Кельдереку показалось, что сейчас наконец настало время задать вопрос, который последние три дня постоянно мелькал у него в уме, появляясь и исчезая, точно светлячок в темной комнате.
— А что мы будем делать, сайет, когда он выздоровеет?
— Я знаю не больше, чем ты. Надо ждать указания свыше.
— Но вы собираетесь отвезти Шардика на Квизо? — не унимался охотник. — На Ступени?
— Я собираюсь? — Тугинда уставилась на него холодным взглядом, каким смотрела на Бель-ка-Тразета, но после короткой паузы ответила отрывистым, ровным тоном: — Ты должен понимать, Кельдерек, что не нам строить и воплощать планы, касающиеся владыки Шардика. Да, действительно, в далеком прошлом, бывало, тугинда почитала своей обязанностью доставить Шардика на Ступени. Но тогда мы правили в Бекле, и все происходило в согласии с заведенным порядком и обычаем. Сегодня же мы не знаем ничего, кроме того, что владыка Шардик вернулся к своему народу. Его замысел и цель пока недоступны нашему разумению. Наша задача сейчас — просто ждать в полной готовности постичь и исполнить божью волю, какой бы та ни была.
Они повернулись и двинулись обратно к водопаду.

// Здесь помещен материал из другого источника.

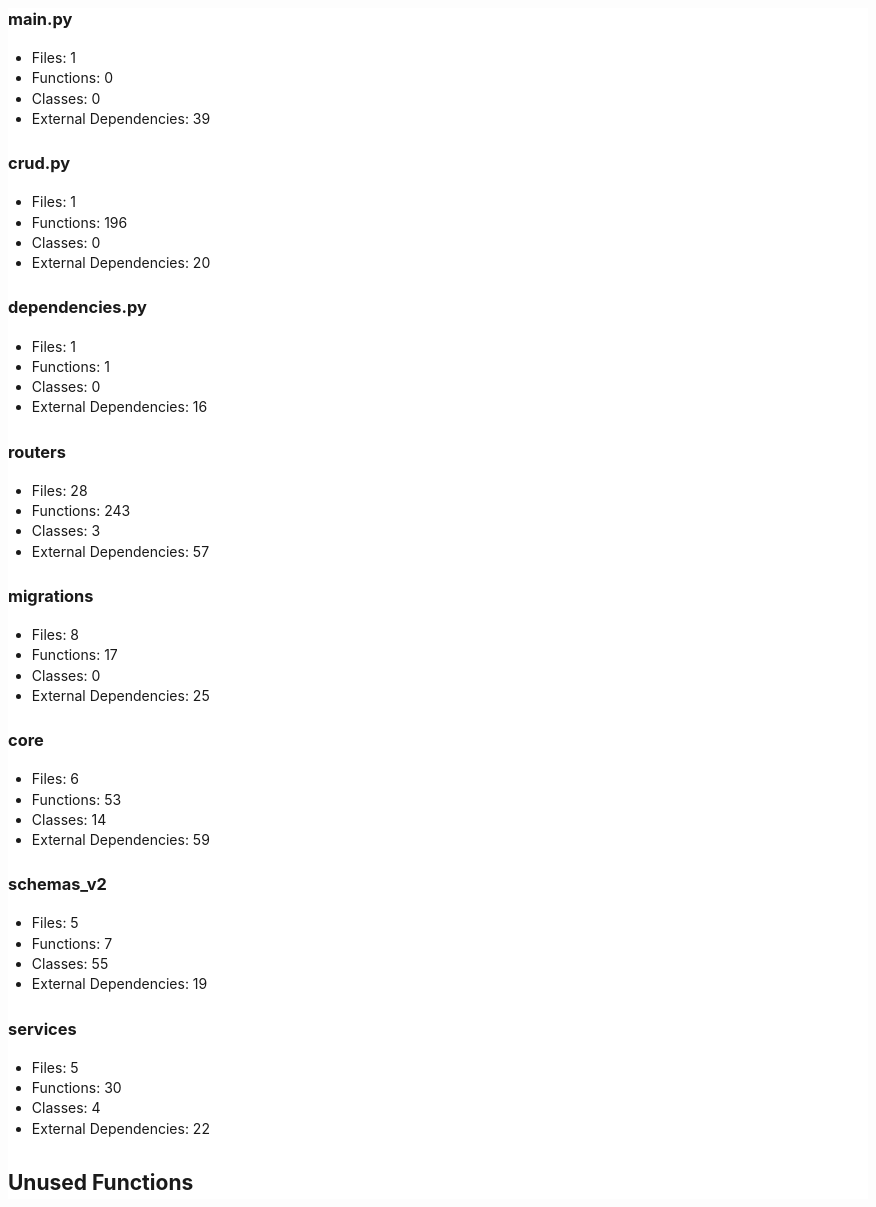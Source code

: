 ### main.py
- Files: 1
- Functions: 0
- Classes: 0
- External Dependencies: 39

### crud.py
- Files: 1
- Functions: 196
- Classes: 0
- External Dependencies: 20

### dependencies.py
- Files: 1
- Functions: 1
- Classes: 0
- External Dependencies: 16

### routers
- Files: 28
- Functions: 243
- Classes: 3
- External Dependencies: 57

### migrations
- Files: 8
- Functions: 17
- Classes: 0
- External Dependencies: 25

### core
- Files: 6
- Functions: 53
- Classes: 14
- External Dependencies: 59

### schemas_v2
- Files: 5
- Functions: 7
- Classes: 55
- External Dependencies: 19

### services
- Files: 5
- Functions: 30
- Classes: 4
- External Dependencies: 22

## Unused Functions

— Но это не означает, что мы не должны мыслить здраво и действовать осмотрительно, — продолжала тугинда. — Уже послезавтра медведь очнется от сонного забытья и начнет восстанавливать силы. Ты охотник, Кельдерек. По-твоему, что он тогда будет делать?
Кельдерек впал в замешательство. Несмотря на случайно услышанный разговор тугинды с Бель-ка-Тразетом, охотнику даже в голову не приходило, что у нее нет никакого плана относительно доставки Шардика на Квизо. Ему вот уже три дня не давал покоя вопрос, как они собираются справиться с этой задачей, казавшейся непосильной даже в случае, если бы медведь оставался в сонном забытьи. А сейчас Кельдерек с потрясением осознал, что тугинда намерена просто спокойно ждать, когда громадный дикий зверь оправится и восстановит свои природные силы. Если смирение и вера в бога и впрямь требовали такого поведения, для Кельдерека оно находилось за пределами всякого понимания и опыта. Впервые за все время он усомнился в тугинде.
Она прочитала его мысли.
— Мы не канат на рынке покупаем, Кельдерек, и не шкуры купцу продаем. Не ямы в лесу роем по распоряжению верховного барона и даже не жену выбираем. Мы вверяем нашу жизнь богу и владыке Шардику в смиренной готовности принять любую участь, какую он соблаговолит послать нам. Я спрашиваю, как поведет себя медведь, когда пойдет на поправку?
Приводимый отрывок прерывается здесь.